(Extracted records)
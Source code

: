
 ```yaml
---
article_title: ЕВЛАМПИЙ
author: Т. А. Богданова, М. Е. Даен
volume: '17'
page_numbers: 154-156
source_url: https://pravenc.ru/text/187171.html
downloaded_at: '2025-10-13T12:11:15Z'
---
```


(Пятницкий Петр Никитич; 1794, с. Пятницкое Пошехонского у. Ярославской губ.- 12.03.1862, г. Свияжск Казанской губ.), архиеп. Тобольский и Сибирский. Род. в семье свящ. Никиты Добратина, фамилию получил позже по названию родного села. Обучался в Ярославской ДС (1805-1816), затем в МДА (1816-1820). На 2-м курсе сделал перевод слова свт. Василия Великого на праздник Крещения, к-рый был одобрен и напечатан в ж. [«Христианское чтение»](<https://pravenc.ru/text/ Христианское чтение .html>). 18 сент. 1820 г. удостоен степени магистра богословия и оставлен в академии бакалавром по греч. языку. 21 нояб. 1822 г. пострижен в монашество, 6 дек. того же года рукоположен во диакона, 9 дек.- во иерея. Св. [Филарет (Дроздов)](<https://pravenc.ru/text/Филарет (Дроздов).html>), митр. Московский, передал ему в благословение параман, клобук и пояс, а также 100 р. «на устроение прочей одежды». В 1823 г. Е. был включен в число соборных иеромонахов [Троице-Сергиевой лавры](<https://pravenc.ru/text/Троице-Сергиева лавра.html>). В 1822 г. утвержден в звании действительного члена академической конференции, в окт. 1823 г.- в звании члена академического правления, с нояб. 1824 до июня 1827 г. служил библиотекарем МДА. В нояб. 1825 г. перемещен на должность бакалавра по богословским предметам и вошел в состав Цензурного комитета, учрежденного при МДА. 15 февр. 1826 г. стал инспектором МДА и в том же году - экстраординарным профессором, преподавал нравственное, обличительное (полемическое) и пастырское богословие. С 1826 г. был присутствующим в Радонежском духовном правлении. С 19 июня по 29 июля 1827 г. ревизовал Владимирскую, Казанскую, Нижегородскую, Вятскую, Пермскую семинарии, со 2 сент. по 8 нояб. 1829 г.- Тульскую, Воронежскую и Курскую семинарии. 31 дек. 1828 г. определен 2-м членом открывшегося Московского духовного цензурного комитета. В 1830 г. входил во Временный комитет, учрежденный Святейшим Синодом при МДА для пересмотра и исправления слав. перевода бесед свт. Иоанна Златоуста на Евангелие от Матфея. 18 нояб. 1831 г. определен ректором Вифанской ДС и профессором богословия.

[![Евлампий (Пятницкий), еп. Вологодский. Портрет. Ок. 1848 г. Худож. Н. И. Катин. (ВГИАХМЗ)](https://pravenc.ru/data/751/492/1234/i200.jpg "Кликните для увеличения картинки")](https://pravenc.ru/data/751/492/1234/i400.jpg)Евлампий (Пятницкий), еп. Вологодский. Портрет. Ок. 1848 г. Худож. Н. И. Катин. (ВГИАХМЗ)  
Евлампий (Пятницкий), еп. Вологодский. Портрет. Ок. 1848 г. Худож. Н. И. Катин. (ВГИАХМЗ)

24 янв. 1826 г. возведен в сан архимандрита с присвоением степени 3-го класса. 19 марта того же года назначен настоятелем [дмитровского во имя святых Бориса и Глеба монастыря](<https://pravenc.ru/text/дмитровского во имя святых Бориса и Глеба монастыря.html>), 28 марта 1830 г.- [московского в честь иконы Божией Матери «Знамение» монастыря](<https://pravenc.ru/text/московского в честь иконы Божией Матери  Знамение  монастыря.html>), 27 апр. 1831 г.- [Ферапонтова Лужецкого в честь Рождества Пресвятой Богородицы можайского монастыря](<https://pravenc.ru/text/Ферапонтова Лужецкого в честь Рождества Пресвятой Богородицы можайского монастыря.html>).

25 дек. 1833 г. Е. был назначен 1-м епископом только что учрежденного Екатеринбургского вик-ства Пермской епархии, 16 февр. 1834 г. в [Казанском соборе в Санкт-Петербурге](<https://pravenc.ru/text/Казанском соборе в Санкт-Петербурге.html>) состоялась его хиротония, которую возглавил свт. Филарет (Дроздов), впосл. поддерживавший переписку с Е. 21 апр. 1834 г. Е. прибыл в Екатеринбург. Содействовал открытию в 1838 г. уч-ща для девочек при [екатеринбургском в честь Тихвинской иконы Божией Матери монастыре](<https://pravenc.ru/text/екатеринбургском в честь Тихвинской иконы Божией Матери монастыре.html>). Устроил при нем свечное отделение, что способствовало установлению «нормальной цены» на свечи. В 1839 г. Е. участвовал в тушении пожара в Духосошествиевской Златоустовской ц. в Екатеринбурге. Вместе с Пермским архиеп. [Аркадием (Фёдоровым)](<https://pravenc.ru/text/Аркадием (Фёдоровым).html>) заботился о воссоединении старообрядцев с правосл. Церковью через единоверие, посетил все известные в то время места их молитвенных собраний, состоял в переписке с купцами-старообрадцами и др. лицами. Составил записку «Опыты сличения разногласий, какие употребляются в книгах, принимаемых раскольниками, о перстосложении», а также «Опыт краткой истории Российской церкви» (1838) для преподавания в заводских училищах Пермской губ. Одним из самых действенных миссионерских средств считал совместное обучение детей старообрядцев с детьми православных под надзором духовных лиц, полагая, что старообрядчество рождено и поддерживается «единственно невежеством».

- _Work to complete_: Write each record out again exactly.

- _Expected output_:
Source code

:
 ```yaml
---
article_title: ЕВЛАМПИЙ
author: Т. А. Богданова, М. Е. Даен
volume: '17'
page_numbers: 154-156
source_url: https://pravenc.ru/text/187171.html
downloaded_at: '2025-10-13T12:11:15Z'
---
```


(Пятницкий Петр Никитич; 1794, с. Пятницкое Пошехонского у. Ярославской губ.- 12.03.1862, г. Свияжск Казанской губ.), архиеп. Тобольский и Сибирский. Род. в семье свящ. Никиты Добратина, фамилию получил позже по названию родного села. Обучался в Ярославской ДС (1805-1816), затем в МДА (1816-1820). На 2-м курсе сделал перевод слова свт. Василия Великого на праздник Крещения, к-рый был одобрен и напечатан в ж. [«Христианское чтение»](<https://pravenc.ru/text/ Христианское чтение .html>). 18 сент. 1820 г. удостоен степени магистра богословия и оставлен в академии бакалавром по греч. языку. 21 нояб. 1822 г. пострижен в монашество, 6 дек. того же года рукоположен во диакона, 9 дек.- во иерея. Св. [Филарет (Дроздов)](<https://pravenc.ru/text/Филарет (Дроздов).html>), митр. Московский, передал ему в благословение параман, клобук и пояс, а также 100 р. «на устроение прочей одежды». В 1823 г. Е. был включен в число соборных иеромонахов [Троице-Сергиевой лавры](<https://pravenc.ru/text/Троице-Сергиева лавра.html>). В 1822 г. утвержден в звании действительного члена академической конференции, в окт. 1823 г.- в звании члена академического правления, с нояб. 1824 до июня 1827 г. служил библиотекарем МДА. В нояб. 1825 г. перемещен на должность бакалавра по богословским предметам и вошел в состав Цензурного комитета, учрежденного при МДА. 15 февр. 1826 г. стал инспектором МДА и в том же году - экстраординарным профессором, преподавал нравственное, обличительное (полемическое) и пастырское богословие. С 1826 г. был присутствующим в Радонежском духовном правлении. С 19 июня по 29 июля 1827 г. ревизовал Владимирскую, Казанскую, Нижегородскую, Вятскую, Пермскую семинарии, со 2 сент. по 8 нояб. 1829 г.- Тульскую, Воронежскую и Курскую семинарии. 31 дек. 1828 г. определен 2-м членом открывшегося Московского духовного цензурного комитета. В 1830 г. входил во Временный комитет, учрежденный Святейшим Синодом при МДА для пересмотра и исправления слав. перевода бесед свт. Иоанна Златоуста на Евангелие от Матфея. 18 нояб. 1831 г. определен ректором Вифанской ДС и профессором богословия.

[![Евлампий (Пятницкий), еп. Вологодский. Портрет. Ок. 1848 г. Худож. Н. И. Катин. (ВГИАХМЗ)](https://pravenc.ru/data/751/492/1234/i200.jpg "Кликните для увеличения картинки")](https://pravenc.ru/data/751/492/1234/i400.jpg)Евлампий (Пятницкий), еп. Вологодский. Портрет. Ок. 1848 г. Худож. Н. И. Катин. (ВГИАХМЗ)  
Евлампий (Пятницкий), еп. Вологодский. Портрет. Ок. 1848 г. Худож. Н. И. Катин. (ВГИАХМЗ)

24 янв. 1826 г. возведен в сан архимандрита с присвоением степени 3-го класса. 19 марта того же года назначен настоятелем [дмитровского во имя святых Бориса и Глеба монастыря](<https://pravenc.ru/text/дмитровского во имя святых Бориса и Глеба монастыря.html>), 28 марта 1830 г.- [московского в честь иконы Божией Матери «Знамение» монастыря](<https://pravenc.ru/text/московского в честь иконы Божией Матери  Знамение  монастыря.html>), 27 апр. 1831 г.- [Ферапонтова Лужецкого в честь Рождества Пресвятой Богородицы можайского монастыря](<https://pravenc.ru/text/Ферапонтова Лужецкого в честь Рождества Пресвятой Богородицы можайского монастыря.html>).

25 дек. 1833 г. Е. был назначен 1-м епископом только что учрежденного Екатеринбургского вик-ства Пермской епархии, 16 февр. 1834 г. в [Казанском соборе в Санкт-Петербурге](<https://pravenc.ru/text/Казанском соборе в Санкт-Петербурге.html>) состоялась его хиротония, которую возглавил свт. Филарет (Дроздов), впосл. поддерживавший переписку с Е. 21 апр. 1834 г. Е. прибыл в Екатеринбург. Содействовал открытию в 1838 г. уч-ща для девочек при [екатеринбургском в честь Тихвинской иконы Божией Матери монастыре](<https://pravenc.ru/text/екатеринбургском в честь Тихвинской иконы Божией Матери монастыре.html>). Устроил при нем свечное отделение, что способствовало установлению «нормальной цены» на свечи. В 1839 г. Е. участвовал в тушении пожара в Духосошествиевской Златоустовской ц. в Екатеринбурге. Вместе с Пермским архиеп. [Аркадием (Фёдоровым)](<https://pravenc.ru/text/Аркадием (Фёдоровым).html>) заботился о воссоединении старообрядцев с правосл. Церковью через единоверие, посетил все известные в то время места их молитвенных собраний, состоял в переписке с купцами-старообрадцами и др. лицами. Составил записку «Опыты сличения разногласий, какие употребляются в книгах, принимаемых раскольниками, о перстосложении», а также «Опыт краткой истории Российской церкви» (1838) для преподавания в заводских училищах Пермской губ. Одним из самых действенных миссионерских средств считал совместное обучение детей старообрядцев с детьми православных под надзором духовных лиц, полагая, что старообрядчество рождено и поддерживается «единственно невежеством».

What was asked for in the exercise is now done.